Epic Pew: Laudato Si and 17 Practical Ways to Embrace Stewardship

Summer time has been busy, so my writing has been focused on the three Catholic websites I am now a contributor for. I will return to regular blogging when things slow down a bit and I get through my final exam for Theology of the Church. Today I am writing over at Epic Pew:

The Catholic Blogosphere has been on fire since Pope Francis promulgated his second encyclical, Laudato Si. The best thing that you can do is read it for yourself. When it comes to Church documents, it is much better to read the document yourself, rather than relying on the analysis of someone else. The worst thing a Catholic can do is rely on the analysis of a secular media organization. Temperance and stewardship are nothing new to an authentically Catholic way of life and go all the way back to Genesis. Here are 17 practical and easy ways to incorporate temperance and stewardship into your daily life.

1. Buy things used

I know that recycling has become more and more popular over the years. Why not establish a self-imposed recycling system in your house? Buy cars, clothes, furniture, lawn items, etc. used. My husband and I have been doing this for years. It saves us money and it gives things a longer life. Consider how much money you lose the minute you drive a brand new car off the lot?! Buying used is also fiscally smart.

2. Grow a garden

I am not saying that you have to get crazy like my husband and I are about gardening. Our garden is literally bigger than our house. Our goal is to really offset our produce needs through fresh veggies and canning. There is nothing like a tomato ripe off the vine in your own backyard. It tastes amazing! It is a taste you cannot find at the grocery store. Pick up a couple of 5 gallon buckets and plant some tomatoes, carrots, lettuce, kale (this is a great producer for months!!!!), or any other veggie you like. Your garden can be big or small, low maintenance or high maintenance. Not only is gardening good for your body, it helps us connect with God through His creation.

3. Hunt

We save a ton of money by supplementing almost all of our red meat with venison. It takes a little getting use to if you are die hard beef fan, but it is leaner and highly versatile. You can save even more money if you learn to butcher the deer yourself. It also reminds us of what a blessing the meat is that God provides for us. If you don’t like to hunt, then find a friend who does and offer to offset the cost. We hunt for many of our friends.
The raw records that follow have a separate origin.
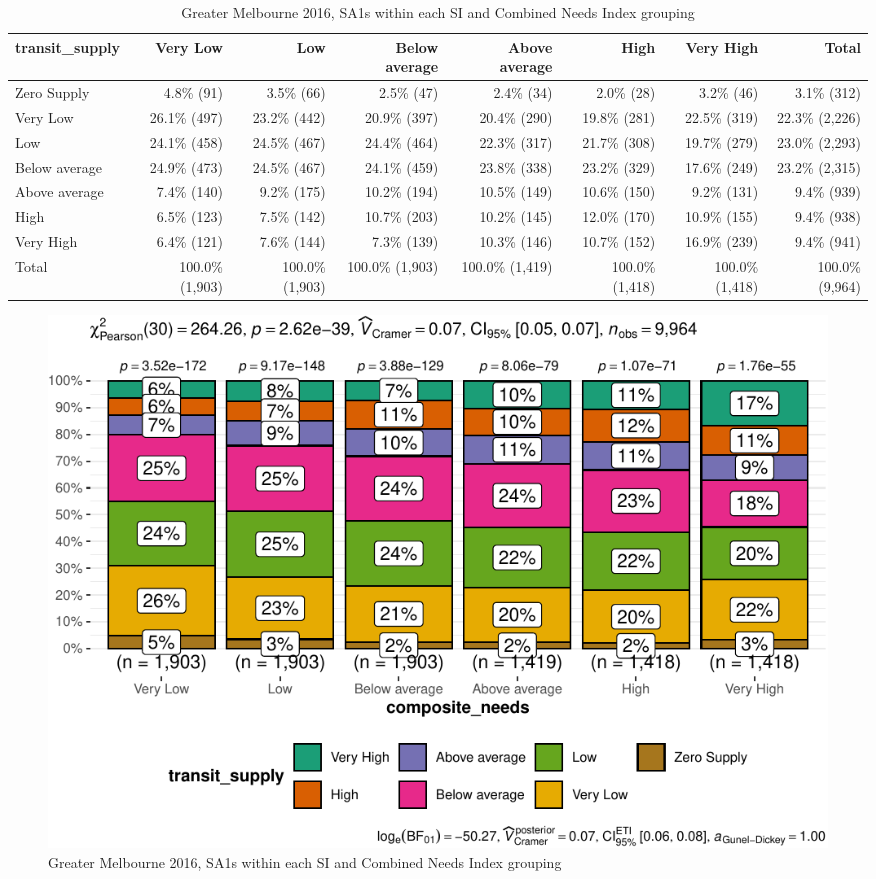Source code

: \documentclass[preprint, 3p,
authoryear]{elsarticle} %
\begin{document}
\begin{longtable}[t]{lrrrrrrr}
\caption{\label{tab:Greater_Melbourne_2016_needs_gap_zones}Greater Melbourne 2016, SA1s within each SI and Combined Needs Index grouping}\\
\toprule
transit\_supply & Very Low & Low & Below average & Above average & High & Very High & Total\\
\midrule
Zero Supply & 4.8\%    (91) & 3.5\%    (66) & 2.5\%    (47) & 2.4\%    (34) & 2.0\%    (28) & 3.2\%    (46) & 3.1\%   (312)\\
Very Low & 26.1\%   (497) & 23.2\%   (442) & 20.9\%   (397) & 20.4\%   (290) & 19.8\%   (281) & 22.5\%   (319) & 22.3\% (2,226)\\
Low & 24.1\%   (458) & 24.5\%   (467) & 24.4\%   (464) & 22.3\%   (317) & 21.7\%   (308) & 19.7\%   (279) & 23.0\% (2,293)\\
Below average & 24.9\%   (473) & 24.5\%   (467) & 24.1\%   (459) & 23.8\%   (338) & 23.2\%   (329) & 17.6\%   (249) & 23.2\% (2,315)\\
Above average & 7.4\%   (140) & 9.2\%   (175) & 10.2\%   (194) & 10.5\%   (149) & 10.6\%   (150) & 9.2\%   (131) & 9.4\%   (939)\\
\addlinespace
High & 6.5\%   (123) & 7.5\%   (142) & 10.7\%   (203) & 10.2\%   (145) & 12.0\%   (170) & 10.9\%   (155) & 9.4\%   (938)\\
Very High & 6.4\%   (121) & 7.6\%   (144) & 7.3\%   (139) & 10.3\%   (146) & 10.7\%   (152) & 16.9\%   (239) & 9.4\%   (941)\\
Total & 100.0\% (1,903) & 100.0\% (1,903) & 100.0\% (1,903) & 100.0\% (1,419) & 100.0\% (1,418) & 100.0\% (1,418) & 100.0\% (9,964)\\
\bottomrule
\end{longtable}
\endgroup{}

\begin{figure}
\centering
\includegraphics{Leveraging_GTFS_to_assess_transit_supply_Transport_Geography_files/figure-latex/Greater_Melbourne_2016_needs_gap_zones-1.pdf}
\caption{Greater Melbourne 2016, SA1s within each SI and Combined Needs
Index grouping}
\end{figure}
\end{document}
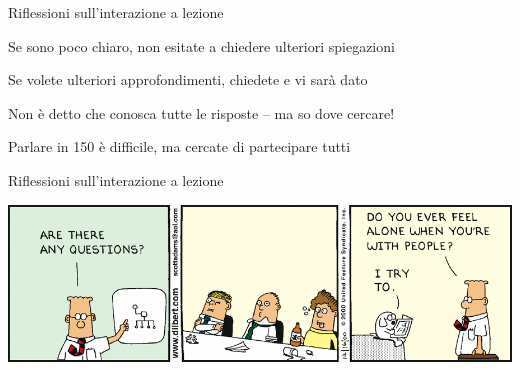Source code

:\begin{frame}{Riflessioni sull'interazione a lezione}

\vspace{-12pt}
\begin{myboxtitle}
\BI
\item  Se sono poco chiaro, non esitate a chiedere ulteriori spiegazioni
\item Se volete ulteriori approfondimenti, chiedete e vi sarà dato
\item Non è detto che conosca tutte le risposte -- ma so dove cercare!
\EI
\end{myboxtitle}
\begin{myboxtitle}
\BI
\item Parlare in 150 è difficile, ma cercate di partecipare tutti
\EI
\end{myboxtitle}
\end{frame}


\begin{frame}{Riflessioni sull'interazione a lezione}
	
\begin{center}
\includegraphics[width=\linewidth,height=\textheight,keepaspectratio]{questions.png}
\end{center}
\end{frame}



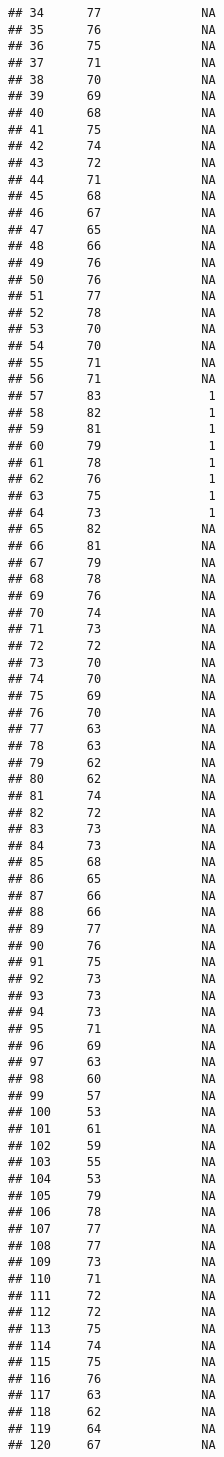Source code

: \documentclass[]{article}
\begin{document}
\begin{verbatim}
## 34      77              NA
## 35      76              NA
## 36      75              NA
## 37      71              NA
## 38      70              NA
## 39      69              NA
## 40      68              NA
## 41      75              NA
## 42      74              NA
## 43      72              NA
## 44      71              NA
## 45      68              NA
## 46      67              NA
## 47      65              NA
## 48      66              NA
## 49      76              NA
## 50      76              NA
## 51      77              NA
## 52      78              NA
## 53      70              NA
## 54      70              NA
## 55      71              NA
## 56      71              NA
## 57      83               1
## 58      82               1
## 59      81               1
## 60      79               1
## 61      78               1
## 62      76               1
## 63      75               1
## 64      73               1
## 65      82              NA
## 66      81              NA
## 67      79              NA
## 68      78              NA
## 69      76              NA
## 70      74              NA
## 71      73              NA
## 72      72              NA
## 73      70              NA
## 74      70              NA
## 75      69              NA
## 76      70              NA
## 77      63              NA
## 78      63              NA
## 79      62              NA
## 80      62              NA
## 81      74              NA
## 82      72              NA
## 83      73              NA
## 84      73              NA
## 85      68              NA
## 86      65              NA
## 87      66              NA
## 88      66              NA
## 89      77              NA
## 90      76              NA
## 91      75              NA
## 92      73              NA
## 93      73              NA
## 94      73              NA
## 95      71              NA
## 96      69              NA
## 97      63              NA
## 98      60              NA
## 99      57              NA
## 100     53              NA
## 101     61              NA
## 102     59              NA
## 103     55              NA
## 104     53              NA
## 105     79              NA
## 106     78              NA
## 107     77              NA
## 108     77              NA
## 109     73              NA
## 110     71              NA
## 111     72              NA
## 112     72              NA
## 113     75              NA
## 114     74              NA
## 115     75              NA
## 116     76              NA
## 117     63              NA
## 118     62              NA
## 119     64              NA
## 120     67              NA

\end{verbatim}
\end{document}
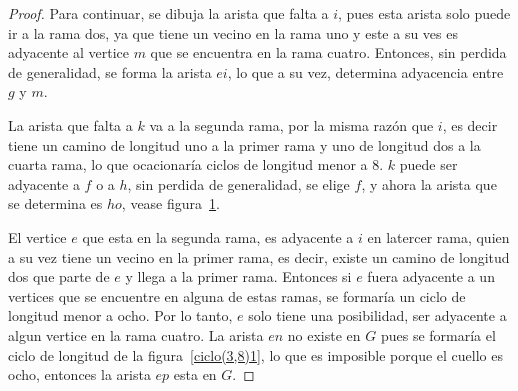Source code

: \documentclass[12pt]{book}
\theoremstyle{definition}
\begin{document}
\begin{proof}
Para continuar, se dibuja la arista que falta
a $i$, pues esta arista solo puede ir a la rama dos, ya que tiene un
vecino en la rama uno y este a su ves es adyacente al vertice $m$ que
se encuentra en la rama cuatro. Entonces, sin perdida de generalidad,
se forma la arista $ei$, lo que a su vez, determina adyacencia entre
$g$ y $m$. 

La arista que falta a $k$ va a la segunda rama, por la
misma razón que $i$, es decir tiene un camino de longitud uno a la
primer rama y uno de longitud dos a la cuarta rama, lo que ocacionaría
ciclos de longitud menor a 8. $k$ puede ser adyacente a $f$ o a $h$,
sin perdida de generalidad, se elige $f$, y ahora la arista que se
determina es $ho$, vease figura~\ref{arbol2(3,8)}.

\begin{figure}
  \centering
  \caption{} \label{arbol2(3,8)}
\end{figure}

El vertice $e$ que esta en la segunda rama, es adyacente a $i$ en
latercer rama, quien a su vez tiene un vecino en la primer rama, es
decir, existe un camino de longitud dos que parte de $e$ y llega a la
primer rama. Entonces si $e$ fuera adyacente a un vertices que se
encuentre en alguna de estas ramas, se formaría un ciclo de longitud
menor a ocho. Por lo tanto, $e$ solo tiene una posibilidad, ser
adyacente a algun vertice en la rama cuatro. La arista $en$  no existe
en $G$ pues se formaría el ciclo de longitud de la
figura~\ref{ciclo(3,8)1}, lo que es imposible porque el cuello es
ocho,  entonces la arista $ep$ esta en $G$.


\end{proof}
\end{document}
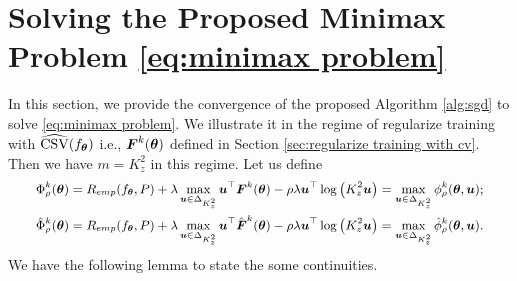 \section{Solving the Proposed Minimax Problem \eqref{eq:minimax problem}}\label{app: solving minimax problem}
In this section, we provide the convergence of the proposed Algorithm \ref{alg:sgd} to solve \eqref{eq:minimax problem}. We illustrate it in the regime of regularize training with $\widehat{\rm{CSV}}(f_{\text{\boldmath{$\theta$}}})$ i.e., $\boldsymbol{F}^{k}(\text{\boldmath{$\theta$}})$ defined in Section \ref{sec:regularize training with cv}. Then we have $m = K_{z}^{2}$ in this regime. Let us define 
\begin{equation}
	\small
	\begin{aligned}
		\Phi^{k}_{\rho}(\btheta)  &= R_{emp}(f_{\btheta}, P) + \lambda\max_{\bu\in\Delta_{K_{z}^{2}}}\bu^{\top}\bF^{k}(\btheta) - \rho\lambda\bu^{\top}\log{\left(K_{z}^{2}\bu\right)} = \max_{\bu\in\Delta_{K_{z}^{2}}}\phi^{k}_{\rho}(\btheta, \bu); \\
		\hat{\Phi}^{k}_{\rho}(\btheta)  &= R_{emp}(f_{\btheta}, P) + \lambda\max_{\bu\in\Delta_{K_{z}^{2}}}\bu^{\top}\hat{\bF}^{k}(\btheta) - \rho\lambda\bu^{\top}\log{\left(K_{z}^{2}\bu\right)} = \max_{\bu\in\Delta_{K_{z}^{2}}}\hat{\phi}^{k}_{\rho}(\btheta, \bu).
	\end{aligned}
\end{equation} 
We have the following lemma to state the some continuities.

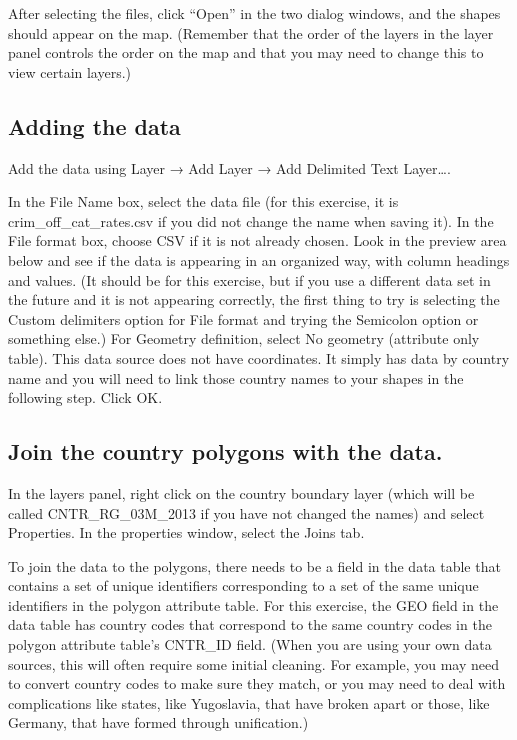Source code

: \documentclass[]{book}
\begin{document}
After selecting the files, click ``Open'' in the two dialog windows, and the shapes should appear on the map. (Remember that the order of the layers in the layer panel controls the order on the map and that you may need to change this to view certain layers.)

\hypertarget{adding-the-data}{%
\subsection{Adding the data}\label{adding-the-data}}

Add the data using Layer → Add Layer → Add Delimited Text Layer\ldots{}.

In the File Name box, select the data file (for this exercise, it is crim\_off\_cat\_rates.csv if you did not change the name when saving it). In the File format box, choose CSV if it is not already chosen. Look in the preview area below and see if the data is appearing in an organized way, with column headings and values. (It should be for this exercise, but if you use a different data set in the future and it is not appearing correctly, the first thing to try is selecting the Custom delimiters option for File format and trying the Semicolon option or something else.) For Geometry definition, select No geometry (attribute only table). This data source does not have coordinates. It simply has data by country name and you will need to link those country names to your shapes in the following step. Click OK.

\hypertarget{join-the-country-polygons-with-the-data.}{%
\subsection{Join the country polygons with the data.}\label{join-the-country-polygons-with-the-data.}}

In the layers panel, right click on the country boundary layer (which will be called CNTR\_RG\_03M\_2013 if you have not changed the names) and select Properties. In the properties window, select the Joins tab.

To join the data to the polygons, there needs to be a field in the data table that contains a set of unique identifiers corresponding to a set of the same unique identifiers in the polygon attribute table. For this exercise, the GEO field in the data table has country codes that correspond to the same country codes in the polygon attribute table's CNTR\_ID field. (When you are using your own data sources, this will often require some initial cleaning. For example, you may need to convert country codes to make sure they match, or you may need to deal with complications like states, like Yugoslavia, that have broken apart or those, like Germany, that have formed through unification.)
\end{document}
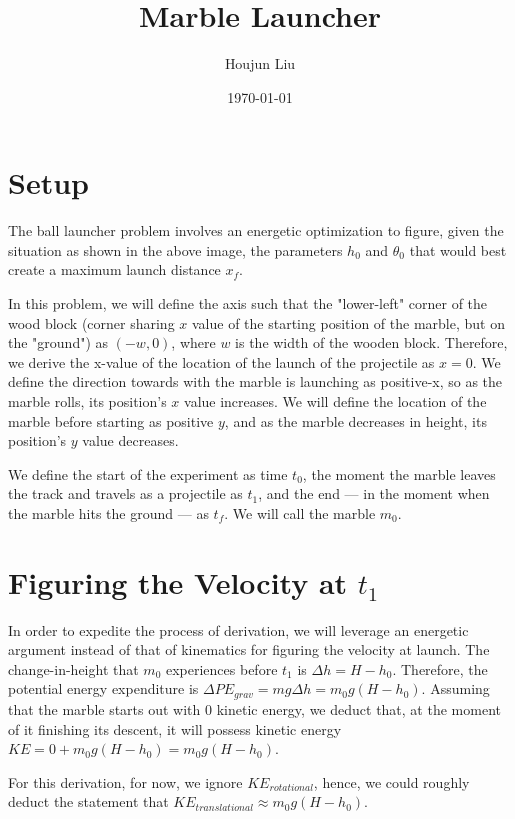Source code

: \documentclass[11pt]{article}
\author{Houjun Liu}
\date{\today}
\title{Marble Launcher}
\begin{document}
\maketitle
\tableofcontents


\section{Setup}
\label{sec:orgd8a03a9}
The ball launcher problem involves an energetic optimization to figure, given the situation as shown in the above image, the parameters \(h_0\) and \(\theta_0\) that would best create a maximum launch distance \(x_f\).

In this problem, we will define the axis such that the "lower-left" corner of the wood block (corner sharing \(x\) value of the starting position of the marble, but on the "ground") as \((-w,0)\), where \(w\) is the width of the wooden block. Therefore, we derive the x-value of the location of the launch of the projectile as \(x=0\). We define the direction towards with the marble is launching as positive-x, so as the marble rolls, its position's \(x\) value increases. We will define the location of the marble before starting as positive \(y\), and as the marble decreases in height, its position's \(y\) value decreases.

We define the start of the experiment as time \(t_0\), the moment the marble leaves the track and travels as a projectile as \(t_1\), and the end --- in the moment when the marble hits the ground --- as \(t_f\). We will call the marble \(m_0\).

\section{Figuring the Velocity at \(t_1\)}
\label{sec:org84cfb1e}
In order to expedite the process of derivation, we will leverage an energetic argument instead of that of kinematics for figuring the velocity at launch. The change-in-height that \(m_0\) experiences before \(t_1\) is \(\Delta h = H-h_0\). Therefore, the potential energy expenditure is \(\Delta PE_{grav} = mg\Delta h = m_0 g (H - h_0)\). Assuming that the marble starts out with 0 kinetic energy, we deduct that, at the moment of it finishing its descent, it will possess kinetic energy \(KE = 0+m_0 g (H - h_0) = m_0 g (H - h_0)\).

For this derivation, for now, we ignore \(KE_{rotational}\), hence, we could roughly deduct the statement that \(KE_{translational} \approx m_0 g (H - h_0)\).
\end{document}
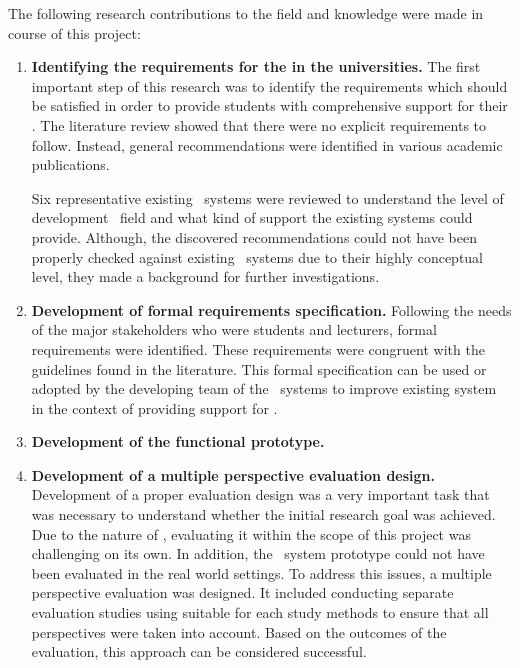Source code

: The following research contributions to the field and knowledge were made in
course of this project:
\begin{enumerate}
  \item \textbf{Identifying the requirements for the \LLLs in the universities.}
  The first important step of this research was to identify the requirements
  which should be satisfied in order to provide students with comprehensive
  support for their \LLLsn. The literature review showed that there were no
  explicit requirements to follow. Instead, general recommendations were
  identified in various academic publications. 
  
  Six representative existing \ep~systems were reviewed to understand the
  level of development \ep~field and what kind of \LLLs support the existing
  systems could provide. Although, the discovered recommendations could not
  have been properly checked against existing \ep~systems due to their highly
  conceptual level, they made a background for further investigations.
  
  \item \textbf{Development of formal requirements specification.} Following the
  needs of the major stakeholders who were students and lecturers, formal
  requirements were identified. These requirements were congruent with the
  guidelines found in the literature. This formal specification can be used or
  adopted by the developing team of the \ep~systems to improve existing system
  in the context of providing support for \LLLsn.
  
  \item \textbf{Development of the functional prototype.}
  
  \item \textbf{Development of a multiple perspective evaluation design.}
  Development of a proper evaluation design was a very important task that was
  necessary to understand whether the initial research goal was achieved.  
  Due to the nature of \LLLsn, evaluating it within the scope of this project
  was challenging on its own. In addition, the \ep~system prototype could not
  have been evaluated in the real world settings. To address this issues, a
  multiple perspective evaluation was designed. It included conducting separate
  evaluation studies using suitable for each study methods to ensure that all
  perspectives were taken into account. Based on the outcomes of the evaluation,
  this approach can be considered successful.
\end{enumerate}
4. Shut off the electronics every now and then

In our highly connected world, this can be a difficult request. I struggle with this one, but in actuality, my struggle points to my addiction to my iPhone or laptop. We need to step away from the virtual world in order to pray and serve the people around us. Shutting off electronics not only cuts down on electricity, it cuts down on the ways we block one another out through a focus on the virtual rather than the actual.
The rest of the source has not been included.